Riconoscendo l’identità di Gesù, Pietro capisce anche di trovarsi di fronte al vero tesoro della sua vita, ma non sa stare al suo posto e pensa di poter andare immediatamente all’incasso. Ragiona proprio come il tabaccaio, credendo di poter gestire lui una ricchezza che non gli appartiene e che porterà frutti solo quando sarà accolta per quello che è.
Certo che Gesù è il Cristo, ma questo non vuol dire che lo sia alla maniera degli uomini: le aspettative sarebbero quelle di un messia potente, capace di trasformare con un dito la condizione del popolo e di sconfiggere ogni nemico. É per questa ragione che Pietro non può tollerare parole che parlano di sofferenza, rifiuto, sconfitta e morte da parte di colui che ha appena riconosciuto come il Cristo. Pietro sale sul motorino, corre in avanti dimenticando che il biglietto che ha con sé e che ha appena strappato non gli appartiene, non lo potrà incassare come crede lui.
Questa fuga in avanti appartiene alla condizione di molti uomini oggi: facciamo fatica ad accettare di rimanere al nostro posto per capire davvero come funziona la vita; abbiamo intuizioni spesso felici che potrebbero davvero fare cambiare le cose, ma non sappiamo come svilupparle perché non abbiamo pazienza e vorremmo essere sempre altrove in luoghi spensierati e felici dove pensiamo di avere il diritto di riscuotere un biglietto che non è il nostro.
Il Vangelo ci propone un cammino diverso, fatto di responsabilità e presa in carico della vita: ci invita a rimetterci al nostro posto, quello di discepoli.
Essere discepoli di un messia pronto a dare la vita vuol dire fare come lui, mettersi dietro a lui per imparare, giorno dopo giorno, a portare con dignità e amore vero la nostra croce, che è la nostra stessa vita. Ogni vita è una croce, perché è l’unica cosa che dobbiamo imparare davvero a portarci sulle spalle, ognuno la sua, senza cercare facili scappatoie. Gesù, come ogni vero maestro credibile, ci fa vedere come fare e ci chiede di avere pazienza per imparare davvero a farlo.
La prima condizione per rinnegare se stessi è riconoscere di avere bisogno di un maestro.
La seconda è quella di capire che si tratta di un atto reso possibile solo dalla fiducia e che questa fiducia apre la via della salvezza.
Non esiste una croce capace di salvare: esiste un modo di portare la croce che è quello che possiamo imparare da Gesù se accettiamo di stare dietro a lui.

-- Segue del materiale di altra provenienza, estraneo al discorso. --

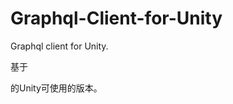 # Graphql-Client-for-Unity
Graphql client for Unity.

基于

[Graphql-Client]: https://github.com/graphql-dotnet/graphql-client.git

的Unity可使用的版本。

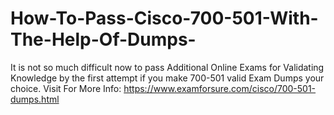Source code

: # How-To-Pass-Cisco-700-501-With-The-Help-Of-Dumps-
It is not so much difficult now to pass Additional Online Exams for Validating Knowledge by the first attempt if you make 700-501 valid Exam Dumps your choice.   Visit For More Info: https://www.examforsure.com/cisco/700-501-dumps.html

Questo modo, lo stile proprio del discepolo, ci viene messo davanti perché impariamo a vivere senza ingannare noi stessi e gli altri. Il modo di ragionare di chi pensa solo a trattenere viene dal diavolo, è segno di divisione e sconfitta: siamo continuamente sollecitati da queste suggestioni, anche quando abbiamo l’intuizione di essere davanti a una via davvero alternativa che ci potrebbe rendere felici. Gesù lo sa molto bene e per questo sottopone Pietro a un rimprovero così forte e aspro, come pochi altri nel Vangelo. Attraverso Pietro ogni discepolo è richiamato al proprio posto, perché risulti chiaro a tutti che per seguire un maestro come Gesù bisogna prendere sul serio la vita.
Se preferiamo scappare con il nostro motorino con in mano il biglietto della felicità, rischiamo di arrivare all’imbarco di un aereo che non riusciremo mai a prendere.
Il biglietto della felicità lo abbiamo già in tasca: è la nostra stessa vita che attende di essere spesa per trasformarsi da croce a resurrezione, da possibile perdita a guadagno definitivo per spiccare il volo della salvezza.